Les Troya et Eulalie les accompagnent jusqu’à leur calèche, qu’Henri toujours l’œil et l’oreille où il faut, avait entendu émettre leur désir et avait attelé leur carriole, maintenant revenu de conduire les jeunes mariés à leur nid d’amours.
Un dernier signe de la main, et la lanterne de la calèche disparaît au premier tournant du chemin. Pierre et Magdelaine rejoignent la maison ayant eux aussi l’idée de se retirer seul.
Restent dans la cour à l’entrée du portail, le couple qui n’en est pas encore un, Jacques et Eulalie. Machinalement, mais aussi par ce lien amoureux qui les unit depuis tant d’années, Jacques prend la main d’Eulalie dans la sienne.
Le dernier croissant de lune de cette nuit des plus claires et des plus douces, avant le premier jour de l’été qui s’approche, sème sur leurs deux êtres et le paysage tout entier, la poudre d’or que l’astre de la nuit est le seul à savoir apposer.
Jacques qui entend au même instant le hululement du grand duc depuis le creux d’un châtaignier tricentenaire qu’il connaît bien, chant de cour à sa femelle sur le nid, serre un peu plus fort la main d’Eulalie.
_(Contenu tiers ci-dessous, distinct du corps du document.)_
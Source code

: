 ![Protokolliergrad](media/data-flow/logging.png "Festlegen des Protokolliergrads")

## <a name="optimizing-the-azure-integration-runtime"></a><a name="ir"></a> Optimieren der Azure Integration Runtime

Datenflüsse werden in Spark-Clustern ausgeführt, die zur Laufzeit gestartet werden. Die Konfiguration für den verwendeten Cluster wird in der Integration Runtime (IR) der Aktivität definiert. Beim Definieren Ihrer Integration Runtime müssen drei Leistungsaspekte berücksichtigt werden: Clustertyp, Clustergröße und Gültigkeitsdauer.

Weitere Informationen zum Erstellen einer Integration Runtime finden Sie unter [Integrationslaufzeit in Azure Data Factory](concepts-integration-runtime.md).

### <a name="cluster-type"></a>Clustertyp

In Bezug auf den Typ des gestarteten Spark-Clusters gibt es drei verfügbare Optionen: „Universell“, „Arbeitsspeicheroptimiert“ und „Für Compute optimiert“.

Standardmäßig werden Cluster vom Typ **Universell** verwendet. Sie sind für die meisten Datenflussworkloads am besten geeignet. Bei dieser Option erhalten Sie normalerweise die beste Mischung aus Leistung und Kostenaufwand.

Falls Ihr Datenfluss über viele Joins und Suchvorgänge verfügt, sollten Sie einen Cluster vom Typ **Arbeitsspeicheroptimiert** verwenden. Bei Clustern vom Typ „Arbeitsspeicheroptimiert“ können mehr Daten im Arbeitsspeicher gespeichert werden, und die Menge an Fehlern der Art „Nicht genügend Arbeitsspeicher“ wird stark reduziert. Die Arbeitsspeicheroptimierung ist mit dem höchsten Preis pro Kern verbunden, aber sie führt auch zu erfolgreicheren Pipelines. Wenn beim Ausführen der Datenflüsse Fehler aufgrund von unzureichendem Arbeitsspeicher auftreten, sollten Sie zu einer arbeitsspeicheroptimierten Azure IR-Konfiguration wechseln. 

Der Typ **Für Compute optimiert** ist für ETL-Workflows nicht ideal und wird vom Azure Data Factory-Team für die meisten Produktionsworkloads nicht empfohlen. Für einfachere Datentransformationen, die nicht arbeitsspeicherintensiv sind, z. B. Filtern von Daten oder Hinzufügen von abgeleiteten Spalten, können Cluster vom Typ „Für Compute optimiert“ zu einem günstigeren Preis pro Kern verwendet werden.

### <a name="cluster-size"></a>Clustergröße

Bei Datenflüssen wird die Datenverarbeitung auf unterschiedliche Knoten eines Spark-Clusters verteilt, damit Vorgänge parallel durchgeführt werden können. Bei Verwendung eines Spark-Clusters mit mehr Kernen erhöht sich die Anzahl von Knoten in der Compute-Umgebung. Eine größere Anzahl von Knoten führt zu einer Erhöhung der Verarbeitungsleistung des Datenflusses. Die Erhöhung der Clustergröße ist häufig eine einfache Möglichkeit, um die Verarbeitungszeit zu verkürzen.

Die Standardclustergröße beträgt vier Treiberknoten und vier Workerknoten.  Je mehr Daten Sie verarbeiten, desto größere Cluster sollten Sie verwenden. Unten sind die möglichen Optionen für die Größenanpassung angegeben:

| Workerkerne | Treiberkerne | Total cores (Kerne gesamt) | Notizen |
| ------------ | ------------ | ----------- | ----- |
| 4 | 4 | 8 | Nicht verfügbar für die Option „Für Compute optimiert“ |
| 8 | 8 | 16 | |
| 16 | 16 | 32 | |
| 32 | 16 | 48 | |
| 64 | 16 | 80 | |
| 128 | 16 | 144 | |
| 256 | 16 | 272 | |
Le courant passant d’une main à l’autre fait tourner la tête d’Eulalie du côté de Jacques.
Ces yeux se plantent dans ceux de Jacques. Commence entre eux ce dialogue muet des personnes qui s’aiment intensément.
Jacques revoit en ce jour tout ce qu’ils ont fait, mais aussi ce qu’ils auraient dû faire, si les événements et la rigueur de leur père respectif ne les avaient pas placés dans cette situation. Ils se rendent bien compte que ce jour devrait être le leur.
Au contraire, ils restent sans situation bien définie, seulement sous la tolérance de ce que Pierre consent, c’est-à-dire une amourette de jeunesse.
Eulalie à tout compris de ce que Jacques a pensé, elle prend Jacques par la taille, pose la tête sur son épaule, sa joue contre la sienne, se serrant contre lui. Elle finit par rompre le silence nocturne poudré d’or, en murmurant à l’oreille de Jacques :
· Je pense à mon avis, que nous avons bien fait de faire ce que nous avons fait tout à l’heure, mon amour est si grand que je ne peux plus le contenir. Quand allons-nous trouver une vraie solution ?
· Je travaille pour cela, fait moi toujours confiance, aidé par ma mère nous y parviendrons.
À la fin de la phrase, les lèvres se sont jointes, ce baiser revêt non plus un caractère sexuel, mais la marque d’un homme et d’une femme voulant au dessus de tout, fonder leur famille et finir leurs jours ensemble.
Jacques sort son cheval du box, le selle sous le tendre regard d’Eulalie, au passage la prend en croupe et la ramène à la ferme de sa jeunesse.
Il tenait une fois de plus sa promesse, respecter les désirs de son père, mais aussi de respecter Eulalie.
Dernières marques humaines de la fin du mariage de sa sœur, mariage cette fois bien terminé.